— YOUR ASSIGNMENT —
In the data below, find each line that contains the word "following" and copy it.

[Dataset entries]
┌──
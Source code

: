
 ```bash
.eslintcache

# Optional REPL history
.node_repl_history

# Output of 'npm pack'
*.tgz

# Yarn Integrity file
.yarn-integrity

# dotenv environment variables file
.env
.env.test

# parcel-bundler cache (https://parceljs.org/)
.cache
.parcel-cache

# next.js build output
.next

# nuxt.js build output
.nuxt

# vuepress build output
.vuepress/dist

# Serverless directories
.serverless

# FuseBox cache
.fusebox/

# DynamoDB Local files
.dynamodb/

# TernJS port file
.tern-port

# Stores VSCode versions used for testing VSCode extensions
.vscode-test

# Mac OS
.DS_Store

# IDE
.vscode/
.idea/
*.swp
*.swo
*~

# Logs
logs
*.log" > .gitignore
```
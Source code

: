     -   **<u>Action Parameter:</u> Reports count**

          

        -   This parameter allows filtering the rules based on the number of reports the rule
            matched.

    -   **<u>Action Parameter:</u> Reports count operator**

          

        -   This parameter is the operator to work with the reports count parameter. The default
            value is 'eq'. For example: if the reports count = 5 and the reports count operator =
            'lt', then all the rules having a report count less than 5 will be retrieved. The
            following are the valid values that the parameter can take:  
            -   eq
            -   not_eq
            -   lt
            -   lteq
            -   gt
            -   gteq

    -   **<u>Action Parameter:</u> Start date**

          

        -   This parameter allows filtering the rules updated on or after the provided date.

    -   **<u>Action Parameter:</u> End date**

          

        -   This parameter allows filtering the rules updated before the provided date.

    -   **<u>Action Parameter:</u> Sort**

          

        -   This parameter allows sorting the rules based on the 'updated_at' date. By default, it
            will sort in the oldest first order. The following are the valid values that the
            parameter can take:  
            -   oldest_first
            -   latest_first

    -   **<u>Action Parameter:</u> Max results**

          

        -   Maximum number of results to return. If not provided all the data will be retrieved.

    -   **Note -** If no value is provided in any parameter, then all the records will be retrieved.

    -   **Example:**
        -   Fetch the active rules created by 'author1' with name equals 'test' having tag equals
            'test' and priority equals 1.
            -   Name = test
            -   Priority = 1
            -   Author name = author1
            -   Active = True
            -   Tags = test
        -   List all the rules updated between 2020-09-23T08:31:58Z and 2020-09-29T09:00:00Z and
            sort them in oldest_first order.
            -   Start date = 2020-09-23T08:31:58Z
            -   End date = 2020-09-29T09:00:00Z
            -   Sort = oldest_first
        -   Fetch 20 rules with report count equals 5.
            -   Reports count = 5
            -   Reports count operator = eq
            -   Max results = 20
└──
— SOLVED PROBLEM —
            following are the valid values that the parameter can take:  
            will sort in the oldest first order. The following are the valid values that the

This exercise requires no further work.